[Records provided Boundary: Start]
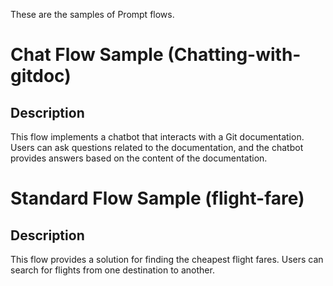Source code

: These are the samples of Prompt flows.
# Chat Flow Sample (Chatting-with-gitdoc)

## Description
This flow implements a chatbot that interacts with a Git documentation. Users can ask questions related to the documentation, and the chatbot provides answers based on the content of the documentation.

# Standard Flow Sample (flight-fare)

## Description
This flow provides a solution for finding the cheapest flight fares. Users can search for flights from one destination to another.
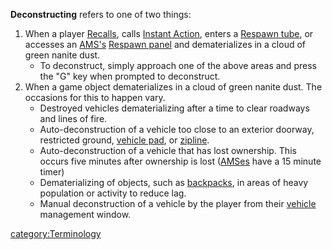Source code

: **Deconstructing** refers to one of two things:

1.  When a player [Recalls](/Recall "wikilink"), calls [Instant
    Action](/Instant_Action "wikilink"), enters a [Respawn
    tube](/Respawn_tube "wikilink"), or accesses an
    [AMS's](/Advanced_Mobile_Station "wikilink") [Respawn
    panel](/Respawn_panel "wikilink") and dematerializes in a cloud of
    green nanite dust.
    - To deconstruct, simply approach one of the above areas and press
      the "G" key when prompted to deconstruct.
2.  When a game object dematerializes in a cloud of green nanite dust.
    The occasions for this to happen vary.
    - Destroyed vehicles dematerializing after a time to clear
      roadways and lines of fire.
    - Auto-deconstruction of a vehicle too close to an exterior
      doorway, restricted ground, [vehicle
      pad](/Vehicle_Terminal "wikilink"), or
      [zipline](/zipline "wikilink").
    - Auto-deconstruction of a vehicle that has lost ownership. This
      occurs five minutes after ownership is lost
      ([AMSes](/AMS "wikilink") have a 15 minute timer)
    - Dematerializing of objects, such as
      [backpacks](/backpack "wikilink"), in areas of heavy population
      or activity to reduce lag.
    - Manual deconstruction of a vehicle by the player from their
      [vehicle](/vehicle "wikilink") management window.

[category:Terminology](/category:Terminology "wikilink")
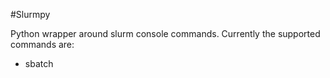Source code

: 
#Slurmpy


Python wrapper around slurm console commands. Currently the supported commands are:

* sbatch <SCRIPT> <ARGS>
* srun <SCRIPT> <ARGS>
* scontrol show job <JOBNUM>
* scancel <JOBNUM>

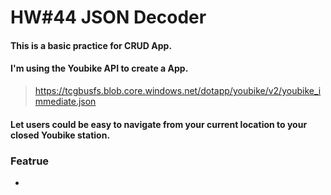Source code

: # HW#44 JSON Decoder
#### This is a basic practice for CRUD App.
#### I'm using the Youbike API to create a App.
> https://tcgbusfs.blob.core.windows.net/dotapp/youbike/v2/youbike_immediate.json
#### Let users could be easy to navigate from your current location to your closed Youbike station.

### Featrue
* 

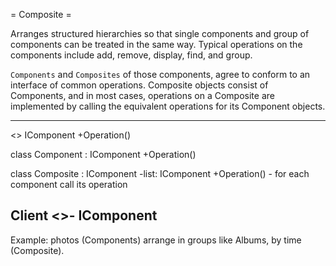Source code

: = Composite =

Arranges structured hierarchies so that single components and group of
components can be treated in the same way. Typical operations on the
components include add, remove, display, find, and group.

`Components` and `Composites` of those components, agree to conform to an
interface of common operations. Composite objects consist of Components, and
in most cases, operations on a Composite are implemented by calling the
equivalent operations for its Component objects.

-----------------------------------------
<<interface>>
IComponent
  +Operation()

class Component : IComponent
  +Operation()

class Composite : IComponent
  -list: IComponent
  +Operation()   - for each component call its operation

Client <>- IComponent
-----------------------------------------

Example: photos (Components) arrange in groups like Albums, by time
(Composite).

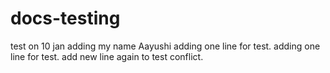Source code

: # docs-testing
test on 10 jan
adding my name Aayushi
adding one line for test.
adding one line for test.
add new line again to test conflict.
[Records provided Boundary: End]
The expected output is an exact copy of the lines from the one with "Example: photos (Components)" to the final line of the entries above, pictures excepted; please include both ends.

Solution =
Example: photos (Components) arrange in groups like Albums, by time
(Composite).

Source code

: # docs-testing
test on 10 jan
adding my name Aayushi
adding one line for test.
adding one line for test.
add new line again to test conflict.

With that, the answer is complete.